Habituée des grands portraits qu’elle présente sur France Culture, il était logique que Judith Perrignon croise la route de Louise Michel après son livre sur Victor Hugo. Les deux étaient correspondant·es et se sont rencontrés. Loin des fantasmes ou du roman national, Notre guerre civile s’intéresse a une matière très concrète ; des lettres, des rapports de police, des compte rendus de procès… L’autrice livre un triple portrait : celui de Louise Michel, bien sûr, mais aussi le portrait d’une langue, et enfin le portrait d’une recherche.
Récit composite
Chacun sait, ou se figure, comment fonctionne la recherche historique. Le travail d’historien consisterait à recouper différentes sources pour s’approcher le plus possible de la vérité des éléments. Le geste fondamental de Judith Perrignon est de ne pas invisibiliser ce travail. Notre guerre civile est un récit polyphonique, où s’entremêlent différents régimes de parole, pour essayer de fabriquer une image de Louise Michel. De l’intimité des lettres qu’elle envoyait à Victor Hugo, à la froideur bureaucratique des notes de police à son sujet, en passant par les articles de presse ; on se déplace de style en style au fil du livre.
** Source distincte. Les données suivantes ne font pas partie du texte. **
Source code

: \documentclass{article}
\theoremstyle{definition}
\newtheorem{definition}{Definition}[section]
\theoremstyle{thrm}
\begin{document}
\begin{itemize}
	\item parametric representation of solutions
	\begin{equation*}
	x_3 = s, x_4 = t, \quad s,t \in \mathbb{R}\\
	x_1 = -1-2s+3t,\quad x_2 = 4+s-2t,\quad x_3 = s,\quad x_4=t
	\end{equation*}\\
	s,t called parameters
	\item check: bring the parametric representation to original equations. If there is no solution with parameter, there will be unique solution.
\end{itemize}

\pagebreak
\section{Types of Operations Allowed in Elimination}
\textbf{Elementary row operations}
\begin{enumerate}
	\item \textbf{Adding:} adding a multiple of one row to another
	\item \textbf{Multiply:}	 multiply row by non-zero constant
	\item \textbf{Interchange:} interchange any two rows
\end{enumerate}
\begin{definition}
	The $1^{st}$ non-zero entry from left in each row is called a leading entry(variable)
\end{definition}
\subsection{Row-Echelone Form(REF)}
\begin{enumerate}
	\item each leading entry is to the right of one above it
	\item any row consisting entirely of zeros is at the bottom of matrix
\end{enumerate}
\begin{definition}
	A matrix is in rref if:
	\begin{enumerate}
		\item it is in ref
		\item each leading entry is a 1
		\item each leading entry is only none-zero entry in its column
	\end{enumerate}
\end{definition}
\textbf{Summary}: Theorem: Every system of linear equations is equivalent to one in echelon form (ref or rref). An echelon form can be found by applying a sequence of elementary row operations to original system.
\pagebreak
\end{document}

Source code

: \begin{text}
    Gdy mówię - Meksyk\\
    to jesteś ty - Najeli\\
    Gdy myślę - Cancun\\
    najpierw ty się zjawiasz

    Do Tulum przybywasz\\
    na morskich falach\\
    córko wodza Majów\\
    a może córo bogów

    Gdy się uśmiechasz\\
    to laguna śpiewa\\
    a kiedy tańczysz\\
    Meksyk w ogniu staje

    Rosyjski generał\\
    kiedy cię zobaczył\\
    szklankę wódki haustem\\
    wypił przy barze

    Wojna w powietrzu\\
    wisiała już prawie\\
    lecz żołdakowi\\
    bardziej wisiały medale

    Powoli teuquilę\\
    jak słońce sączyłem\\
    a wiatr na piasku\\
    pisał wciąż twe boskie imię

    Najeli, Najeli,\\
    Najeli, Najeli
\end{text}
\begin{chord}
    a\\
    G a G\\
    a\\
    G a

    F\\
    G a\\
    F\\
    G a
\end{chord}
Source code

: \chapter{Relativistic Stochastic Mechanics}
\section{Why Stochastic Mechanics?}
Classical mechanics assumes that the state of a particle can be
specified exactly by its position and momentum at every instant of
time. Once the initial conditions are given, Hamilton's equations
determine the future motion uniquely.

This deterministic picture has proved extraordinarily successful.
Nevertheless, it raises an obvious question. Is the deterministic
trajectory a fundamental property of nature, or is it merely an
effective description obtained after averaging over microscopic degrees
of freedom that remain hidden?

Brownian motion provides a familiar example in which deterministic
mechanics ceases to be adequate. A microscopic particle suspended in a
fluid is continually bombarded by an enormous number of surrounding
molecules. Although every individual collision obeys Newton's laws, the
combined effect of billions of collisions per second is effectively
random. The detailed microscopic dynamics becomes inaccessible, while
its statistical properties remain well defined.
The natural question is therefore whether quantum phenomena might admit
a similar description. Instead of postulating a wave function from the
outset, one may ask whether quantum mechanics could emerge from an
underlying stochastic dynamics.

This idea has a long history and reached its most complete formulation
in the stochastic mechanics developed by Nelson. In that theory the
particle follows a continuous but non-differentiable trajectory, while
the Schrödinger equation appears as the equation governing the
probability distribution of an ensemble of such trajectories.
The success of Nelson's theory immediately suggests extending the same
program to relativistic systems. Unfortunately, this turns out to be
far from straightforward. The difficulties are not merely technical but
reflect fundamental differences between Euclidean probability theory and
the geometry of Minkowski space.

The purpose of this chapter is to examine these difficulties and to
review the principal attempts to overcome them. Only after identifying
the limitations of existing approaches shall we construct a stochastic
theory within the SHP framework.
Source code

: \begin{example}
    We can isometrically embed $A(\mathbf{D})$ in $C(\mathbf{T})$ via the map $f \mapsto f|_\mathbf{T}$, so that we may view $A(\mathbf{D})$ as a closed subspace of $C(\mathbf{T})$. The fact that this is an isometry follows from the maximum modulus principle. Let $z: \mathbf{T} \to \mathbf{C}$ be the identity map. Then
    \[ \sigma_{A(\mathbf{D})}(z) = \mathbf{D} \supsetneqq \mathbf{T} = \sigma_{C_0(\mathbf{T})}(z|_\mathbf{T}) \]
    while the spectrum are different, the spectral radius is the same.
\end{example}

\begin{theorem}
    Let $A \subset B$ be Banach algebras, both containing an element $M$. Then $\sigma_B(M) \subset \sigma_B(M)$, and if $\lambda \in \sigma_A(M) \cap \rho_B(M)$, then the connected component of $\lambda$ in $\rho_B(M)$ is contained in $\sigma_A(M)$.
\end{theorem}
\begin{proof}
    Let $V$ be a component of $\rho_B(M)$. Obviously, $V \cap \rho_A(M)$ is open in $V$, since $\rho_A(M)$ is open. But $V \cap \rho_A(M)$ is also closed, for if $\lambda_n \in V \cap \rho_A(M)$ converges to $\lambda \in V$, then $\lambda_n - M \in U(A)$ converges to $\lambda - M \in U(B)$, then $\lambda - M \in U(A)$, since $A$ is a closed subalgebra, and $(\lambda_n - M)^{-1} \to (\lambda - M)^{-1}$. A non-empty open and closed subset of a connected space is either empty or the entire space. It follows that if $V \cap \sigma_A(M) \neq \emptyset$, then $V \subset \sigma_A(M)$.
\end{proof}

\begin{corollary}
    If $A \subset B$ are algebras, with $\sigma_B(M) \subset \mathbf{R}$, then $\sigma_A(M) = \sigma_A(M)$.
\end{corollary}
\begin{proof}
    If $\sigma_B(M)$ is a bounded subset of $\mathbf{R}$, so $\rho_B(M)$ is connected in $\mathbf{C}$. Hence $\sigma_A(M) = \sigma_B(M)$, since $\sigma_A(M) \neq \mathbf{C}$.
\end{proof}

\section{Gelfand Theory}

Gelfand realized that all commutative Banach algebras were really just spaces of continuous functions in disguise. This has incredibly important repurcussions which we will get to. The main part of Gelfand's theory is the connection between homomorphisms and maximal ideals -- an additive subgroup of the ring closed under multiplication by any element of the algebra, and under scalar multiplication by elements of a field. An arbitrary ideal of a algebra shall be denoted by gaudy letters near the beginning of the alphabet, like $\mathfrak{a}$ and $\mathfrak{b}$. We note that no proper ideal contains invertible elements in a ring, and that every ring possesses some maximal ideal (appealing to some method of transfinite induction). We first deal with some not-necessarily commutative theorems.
Judith Perrignon opère ainsi un geste de sensibilité marxiste, en mettant en lumière le travail, et sa propre présence au milieu de tous ces textes. Elle refuse de faire croire à un récit unilatéral, et de laisser développer l’impression illusoire de lire une voix neutre, qui serait la voix de l’Histoire. Elle opère ainsi un choix puissant et démocratique, en laissant s’exprimer les différentes sources mais aussi en mettant l’autrice à égalité avec son lectorat.
Un compagnonnage
La présence ténue de Judith Perrignon dans le récit est remarquable. À plusieurs reprises elle fait part de ses réactions face aux différentes sources, notamment policières, ou de ses difficultés à les trouver étant donnée leur disparité. Elle reconnaîtra le fait de n’être pas historienne, et d’entreprendre un rapport parfois plus sensible qu’académique avec certains documents. Bien loin d’orienter la lecture, cette présence crée un lien d’égalité avec le·a lecteur·ice face aux textes, en partageant la sensation initiale que procure la découverte des documents. Perrignon s’assume et revendique sa sensibilité et ses orientations, elle ne prétend pas avoir un rapport neutre à ce qu’elle rapporte. Cette position, rare dans la recherche, joue beaucoup dans la clarté du récit.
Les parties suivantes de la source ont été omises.